Now that we've added our 'SpawnPoint' Tag we have to go and apply it to our spawnpoint. Reselect the spawnpoint within the Hierarchy and apply the new 'SpawnPoint' tag from the drop down menu. Easy.
So, our spawnpoint is now all set up, time to start scripting!
Scripting our PickupController Script
Return to the PickupController Script and add the following code:
// the pickup prefab, assigned via the Inspector public var pickupPrefab:GameObject; // the spawnpoint that our pickup will be spawned at private var spawnPoint:GameObject; function Awake() { // retrieve GameObject tagged as 'SpawnPoint' within the 'PickupSpawnPoints' GameObject which this script is a Component of spawnPoint = gameObject.FindWithTag("SpawnPoint"); // spawn the pickup SpawnPickup(); } function SpawnPickup() { // retrieve the position and rotation of the pickup's spawn point var spawnedPickupPosition:Vector3 = spawnPoint.transform.position; var spawnedPickupRotation:Quaternion = spawnPoint.transform.rotation; // instantiate (create) the pickup prefab with the above position and rotation var spawnedPickup:GameObject = Instantiate(pickupPrefab, spawnedPickupPosition, spawnedPickupRotation); // set the spawned pickup as a child of the 'PickupSpawnPoints' gameobject that this script is a Component of spawnedPickup.transform.parent = spawnPoint.transform; }
Have a glance over the comments and see if it makes sense. We have two variables: one public which can be assigned via the Inspector and one private which is assigned within the Awake function.

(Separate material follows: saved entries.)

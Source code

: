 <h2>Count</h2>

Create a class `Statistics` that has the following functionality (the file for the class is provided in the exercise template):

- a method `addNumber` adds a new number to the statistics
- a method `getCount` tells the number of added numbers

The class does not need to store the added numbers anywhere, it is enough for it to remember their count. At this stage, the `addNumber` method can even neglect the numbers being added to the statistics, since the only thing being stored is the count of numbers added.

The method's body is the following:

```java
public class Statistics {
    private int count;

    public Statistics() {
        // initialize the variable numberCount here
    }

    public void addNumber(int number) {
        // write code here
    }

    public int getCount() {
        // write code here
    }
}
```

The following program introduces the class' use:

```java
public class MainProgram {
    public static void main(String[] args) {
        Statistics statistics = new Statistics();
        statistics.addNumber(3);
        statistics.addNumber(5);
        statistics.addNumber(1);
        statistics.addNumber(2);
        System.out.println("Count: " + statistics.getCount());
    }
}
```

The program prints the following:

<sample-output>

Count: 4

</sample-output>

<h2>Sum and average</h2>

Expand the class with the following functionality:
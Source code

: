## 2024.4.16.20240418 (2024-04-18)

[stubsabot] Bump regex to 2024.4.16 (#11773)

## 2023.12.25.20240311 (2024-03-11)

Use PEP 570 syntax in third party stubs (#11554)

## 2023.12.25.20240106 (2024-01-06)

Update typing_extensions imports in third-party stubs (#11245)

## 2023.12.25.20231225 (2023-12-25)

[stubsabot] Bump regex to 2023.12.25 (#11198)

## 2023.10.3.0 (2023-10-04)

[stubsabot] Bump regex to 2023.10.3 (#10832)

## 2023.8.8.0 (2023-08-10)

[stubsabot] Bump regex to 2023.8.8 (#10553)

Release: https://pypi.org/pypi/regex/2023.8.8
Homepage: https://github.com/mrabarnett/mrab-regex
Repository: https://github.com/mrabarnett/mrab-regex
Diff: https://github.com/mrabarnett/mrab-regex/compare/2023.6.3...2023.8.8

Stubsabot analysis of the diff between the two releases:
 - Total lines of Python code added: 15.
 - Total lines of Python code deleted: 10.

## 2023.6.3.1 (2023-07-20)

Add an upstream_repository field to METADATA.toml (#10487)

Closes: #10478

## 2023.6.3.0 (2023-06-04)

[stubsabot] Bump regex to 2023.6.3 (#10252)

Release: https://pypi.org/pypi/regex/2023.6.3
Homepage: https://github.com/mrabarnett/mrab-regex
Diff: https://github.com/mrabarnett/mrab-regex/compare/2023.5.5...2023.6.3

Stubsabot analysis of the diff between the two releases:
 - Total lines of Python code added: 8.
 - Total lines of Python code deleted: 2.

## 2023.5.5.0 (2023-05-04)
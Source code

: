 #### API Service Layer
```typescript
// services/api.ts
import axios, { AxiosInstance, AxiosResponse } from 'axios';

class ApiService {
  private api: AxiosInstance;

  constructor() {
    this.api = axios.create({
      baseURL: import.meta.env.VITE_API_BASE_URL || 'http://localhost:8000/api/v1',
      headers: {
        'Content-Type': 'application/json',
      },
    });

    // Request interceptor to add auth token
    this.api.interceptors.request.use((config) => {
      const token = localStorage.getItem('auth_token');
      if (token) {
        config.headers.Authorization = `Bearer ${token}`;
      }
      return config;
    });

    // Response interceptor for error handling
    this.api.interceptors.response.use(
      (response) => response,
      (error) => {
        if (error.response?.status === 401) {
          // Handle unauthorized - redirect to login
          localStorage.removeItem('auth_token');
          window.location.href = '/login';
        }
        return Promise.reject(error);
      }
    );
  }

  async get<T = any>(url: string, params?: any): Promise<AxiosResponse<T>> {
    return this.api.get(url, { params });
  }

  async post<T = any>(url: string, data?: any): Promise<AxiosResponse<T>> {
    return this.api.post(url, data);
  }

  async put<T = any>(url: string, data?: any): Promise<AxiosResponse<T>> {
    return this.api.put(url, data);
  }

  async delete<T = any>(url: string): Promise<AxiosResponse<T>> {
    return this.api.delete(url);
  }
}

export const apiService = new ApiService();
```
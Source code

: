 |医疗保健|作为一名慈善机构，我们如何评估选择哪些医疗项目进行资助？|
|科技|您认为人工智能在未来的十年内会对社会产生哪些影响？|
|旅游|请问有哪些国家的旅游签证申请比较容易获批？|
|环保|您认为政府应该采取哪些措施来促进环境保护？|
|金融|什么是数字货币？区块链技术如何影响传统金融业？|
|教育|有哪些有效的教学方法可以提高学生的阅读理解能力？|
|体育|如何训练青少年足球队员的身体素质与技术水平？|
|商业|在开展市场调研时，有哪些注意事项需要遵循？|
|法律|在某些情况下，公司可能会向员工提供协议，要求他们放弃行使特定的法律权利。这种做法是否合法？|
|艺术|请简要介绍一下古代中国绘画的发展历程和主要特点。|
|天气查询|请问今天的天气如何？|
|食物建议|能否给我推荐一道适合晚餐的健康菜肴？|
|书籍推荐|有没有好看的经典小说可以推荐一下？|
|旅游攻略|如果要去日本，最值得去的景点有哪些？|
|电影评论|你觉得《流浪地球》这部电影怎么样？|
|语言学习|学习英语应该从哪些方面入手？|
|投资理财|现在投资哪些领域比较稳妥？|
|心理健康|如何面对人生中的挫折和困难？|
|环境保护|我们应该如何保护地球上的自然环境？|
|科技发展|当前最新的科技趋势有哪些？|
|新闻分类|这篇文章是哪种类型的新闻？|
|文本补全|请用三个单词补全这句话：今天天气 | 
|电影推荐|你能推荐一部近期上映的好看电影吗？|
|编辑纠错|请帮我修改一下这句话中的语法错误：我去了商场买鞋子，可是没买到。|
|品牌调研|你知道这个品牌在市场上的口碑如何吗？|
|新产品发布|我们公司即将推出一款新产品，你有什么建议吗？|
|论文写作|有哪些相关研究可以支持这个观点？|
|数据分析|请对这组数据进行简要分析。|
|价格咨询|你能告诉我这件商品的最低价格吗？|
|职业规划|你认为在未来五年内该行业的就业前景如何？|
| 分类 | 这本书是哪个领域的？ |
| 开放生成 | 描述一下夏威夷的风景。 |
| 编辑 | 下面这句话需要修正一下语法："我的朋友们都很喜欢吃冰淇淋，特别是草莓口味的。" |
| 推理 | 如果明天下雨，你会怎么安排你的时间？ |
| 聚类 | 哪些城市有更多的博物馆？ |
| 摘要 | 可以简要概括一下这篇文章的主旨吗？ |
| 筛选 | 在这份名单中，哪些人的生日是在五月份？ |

The Awake function, if you remember, is invoked when the script is being loaded; it retrieves our spawnpoint GameObject via its tag and assigns it to the spawnPoint variable of the script. SpawnPickup() is then called.
The SpawnPickup function retrieves the position and rotation of the spawnpoint and then Instantiates the pickupPrefab at the retrieved position and rotation.
The new clone of our pickupPrefab is returned by Instantiate(...) and stored as spawnedPickup and then made a child of the spawnPoint by assigning its parent property to the Transform Component of the spawnPoint. This isn't essential but is simply to keep our Hierarchy organized.
Although this script is complete and we've set up our spawnpoint, if you run the game right now nothing different will happen because we haven't attached the script as a Component to any of our GameObjects yet -- so it will never be executed.
Adding our PickupController Script as a Component
Adding a script as a Component of a GameObject is incredibly easy and can be done in either of two ways.
The first is to select the GameObject you wish to add the script as a Component of; this can be a GameObject within the Hierarchy OR a Prefab within the Project Window. You then simply click and drag the script you wish to add as a Component onto the Inspector and release and it will be added for you. Easy!
The second method is to simply drag the Script onto the name of the GameObject / Prefab you wish to add it to within either the Hierarchy or the Project Window. It's up to you which to use; I use both.
So we need to add our PickupController script as a Component of the PickupSpawnPoints GameObject -- do this using either of the above methods. The script should then appear within the Inspector when you select the PickupSpawnPoints GameObject as shown below:
If you now try running the game you'll get an error within the console in the bottom left corner of your screen, click it to view the error in more detail.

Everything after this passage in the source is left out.